» **Task description**: Could you restate all of the records below exactly, with the pictures left out?

(Document images with source code)

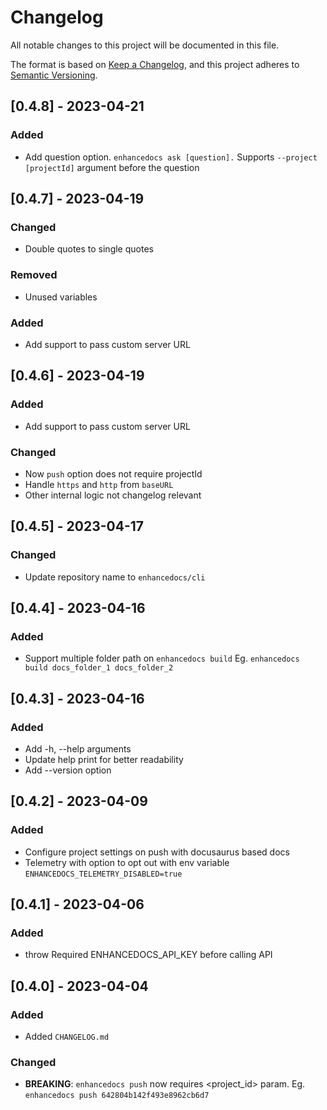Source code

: # Changelog

All notable changes to this project will be documented in this file.

The format is based on [Keep a Changelog](https://keepachangelog.com/en/1.0.0/),
and this project adheres to [Semantic Versioning](https://semver.org/spec/v2.0.0.html).

## [0.4.8] - 2023-04-21

### Added
- Add question option. `enhancedocs ask [question].` Supports `--project [projectId]` argument before the question

## [0.4.7] - 2023-04-19

### Changed
- Double quotes to single quotes

### Removed
- Unused variables

### Added
- Add support to pass custom server URL

## [0.4.6] - 2023-04-19

### Added
- Add support to pass custom server URL

### Changed
- Now `push` option does not require projectId
- Handle `https` and `http` from `baseURL`
- Other internal logic not changelog relevant

## [0.4.5] - 2023-04-17

### Changed
- Update repository name to `enhancedocs/cli`

## [0.4.4] - 2023-04-16

### Added
- Support multiple folder path on `enhancedocs build` Eg. `enhancedocs build docs_folder_1 docs_folder_2`

## [0.4.3] - 2023-04-16

### Added
- Add -h, --help arguments
- Update help print for better readability
- Add --version option

## [0.4.2] - 2023-04-09

### Added
- Configure project settings on push with docusaurus based docs
- Telemetry with option to opt out with env variable `ENHANCEDOCS_TELEMETRY_DISABLED=true`

## [0.4.1] - 2023-04-06

### Added
- throw Required ENHANCEDOCS_API_KEY before calling API

## [0.4.0] - 2023-04-04

### Added
- Added `CHANGELOG.md`

### Changed

- **BREAKING**: `enhancedocs push` now requires <project_id> param. Eg. `enhancedocs push 642804b142f493e8962cb6d7`
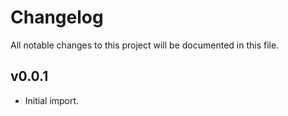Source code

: # Changelog

All notable changes to this project will be documented in this file.

## v0.0.1

- Initial import.
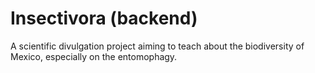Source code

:# Insectivora (backend)

A scientific divulgation project aiming to teach about the biodiversity of Mexico, especially on the entomophagy.
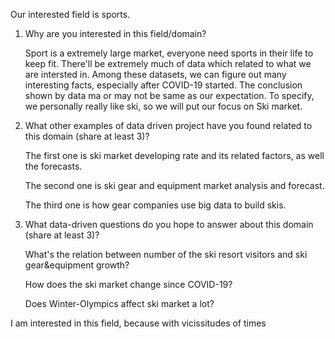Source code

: Our interested field is sports.

1. Why are you interested in this field/domain?

	Sport is a extremely large market, everyone need sports in their life to keep fit. There'll be extremely much of data which related to what we are intersted in. Among these datasets, we can figure out many interesting facts, especially after COVID-19 started. The conclusion shown by data ma or may not be same as our expectation. To specify, we personally really like ski, so we will put our focus on Ski market.

2. What other examples of data driven project have you found related to this domain (share at least 3)?

	The first one is ski market developing rate and its related factors, as well the forecasts.  
	
	The second one is ski gear and equipment market analysis and forecast.  
	
	The third one is how gear companies use big data to build skis.  
	

3. What data-driven questions do you hope to answer about this domain (share at least 3)?

	What's the relation between number of the ski resort visitors and ski gear&equipment growth?  
	
	How does the ski market change since COVID-19?  
	
	Does Winter-Olympics affect ski market a lot?  

I am interested in this field, because with vicissitudes of times
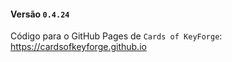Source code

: #### Versão `0.4.24`

Código para o GitHub Pages de `Cards of KeyForge`: https://cardsofkeyforge.github.io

» **Task solution**:
Source code

: # Changelog

All notable changes to this project will be documented in this file.

The format is based on [Keep a Changelog](https://keepachangelog.com/en/1.0.0/),
and this project adheres to [Semantic Versioning](https://semver.org/spec/v2.0.0.html).

## [0.4.8] - 2023-04-21

### Added
- Add question option. `enhancedocs ask [question].` Supports `--project [projectId]` argument before the question

## [0.4.7] - 2023-04-19

### Changed
- Double quotes to single quotes

### Removed
- Unused variables

### Added
- Add support to pass custom server URL

## [0.4.6] - 2023-04-19

### Added
- Add support to pass custom server URL

### Changed
- Now `push` option does not require projectId
- Handle `https` and `http` from `baseURL`
- Other internal logic not changelog relevant

## [0.4.5] - 2023-04-17

### Changed
- Update repository name to `enhancedocs/cli`

## [0.4.4] - 2023-04-16

### Added
- Support multiple folder path on `enhancedocs build` Eg. `enhancedocs build docs_folder_1 docs_folder_2`

## [0.4.3] - 2023-04-16

### Added
- Add -h, --help arguments
- Update help print for better readability
- Add --version option

## [0.4.2] - 2023-04-09

### Added
- Configure project settings on push with docusaurus based docs
- Telemetry with option to opt out with env variable `ENHANCEDOCS_TELEMETRY_DISABLED=true`

## [0.4.1] - 2023-04-06

### Added
- throw Required ENHANCEDOCS_API_KEY before calling API

## [0.4.0] - 2023-04-04

### Added
- Added `CHANGELOG.md`

### Changed

- **BREAKING**: `enhancedocs push` now requires <project_id> param. Eg. `enhancedocs push 642804b142f493e8962cb6d7`
Source code

: # Changelog

All notable changes to this project will be documented in this file.

## v0.0.1

- Initial import.
Source code

:# Insectivora (backend)

A scientific divulgation project aiming to teach about the biodiversity of Mexico, especially on the entomophagy.
Source code

: Our interested field is sports.

1. Why are you interested in this field/domain?

	Sport is a extremely large market, everyone need sports in their life to keep fit. There'll be extremely much of data which related to what we are intersted in. Among these datasets, we can figure out many interesting facts, especially after COVID-19 started. The conclusion shown by data ma or may not be same as our expectation. To specify, we personally really like ski, so we will put our focus on Ski market.

2. What other examples of data driven project have you found related to this domain (share at least 3)?

	The first one is ski market developing rate and its related factors, as well the forecasts.  
	
	The second one is ski gear and equipment market analysis and forecast.  
	
	The third one is how gear companies use big data to build skis.  
	

3. What data-driven questions do you hope to answer about this domain (share at least 3)?

	What's the relation between number of the ski resort visitors and ski gear&equipment growth?  
	
	How does the ski market change since COVID-19?  
	
	Does Winter-Olympics affect ski market a lot?  

I am interested in this field, because with vicissitudes of times
Source code

: #### Versão `0.4.24`

Código para o GitHub Pages de `Cards of KeyForge`: https://cardsofkeyforge.github.io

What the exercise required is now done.